_Supplied data_:
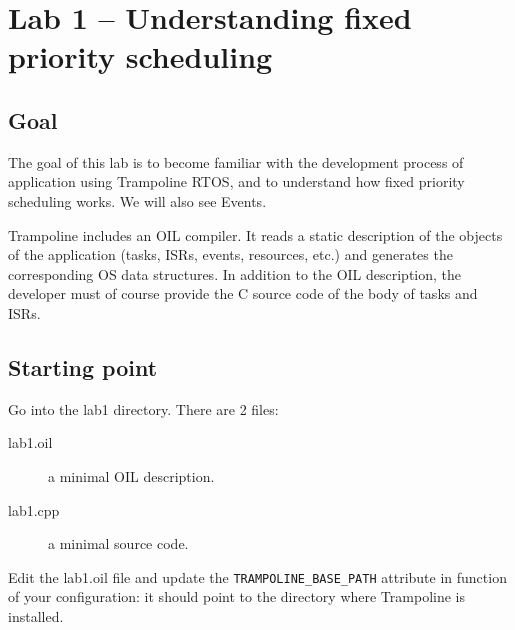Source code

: \documentclass[11pt]{report}
\begin{document}
\chapter{Lab 1 -- Understanding fixed priority scheduling}

\section{Goal}

The goal of this lab is to become familiar with the development
process of application using Trampoline RTOS, and to understand how fixed priority scheduling works.
We will also see Events.

Trampoline includes an OIL compiler.
It reads a static description of the objects of the application (tasks,
ISRs, events, resources, etc.) and generates the corresponding OS data structures.
In addition to the OIL description, the developer must of course provide the C
source code of the body of tasks and ISRs.


\section{Starting point}

Go into the lab1 directory. There are 2 files:

\begin{description}
    \item[lab1.oil] a minimal OIL description.
    \item[lab1.cpp] a minimal source code.
\end{description}

Edit the lab1.oil file and update the \texttt{TRAMPOLINE\_BASE\_PATH} attribute
in function of your configuration: it should point to the directory where Trampoline is installed.




\end{document}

_Problem to work on_:
Lines with "point": return each one from the data above.

_Written solution_:
\section{Starting point}
in function of your configuration: it should point to the directory where Trampoline is installed.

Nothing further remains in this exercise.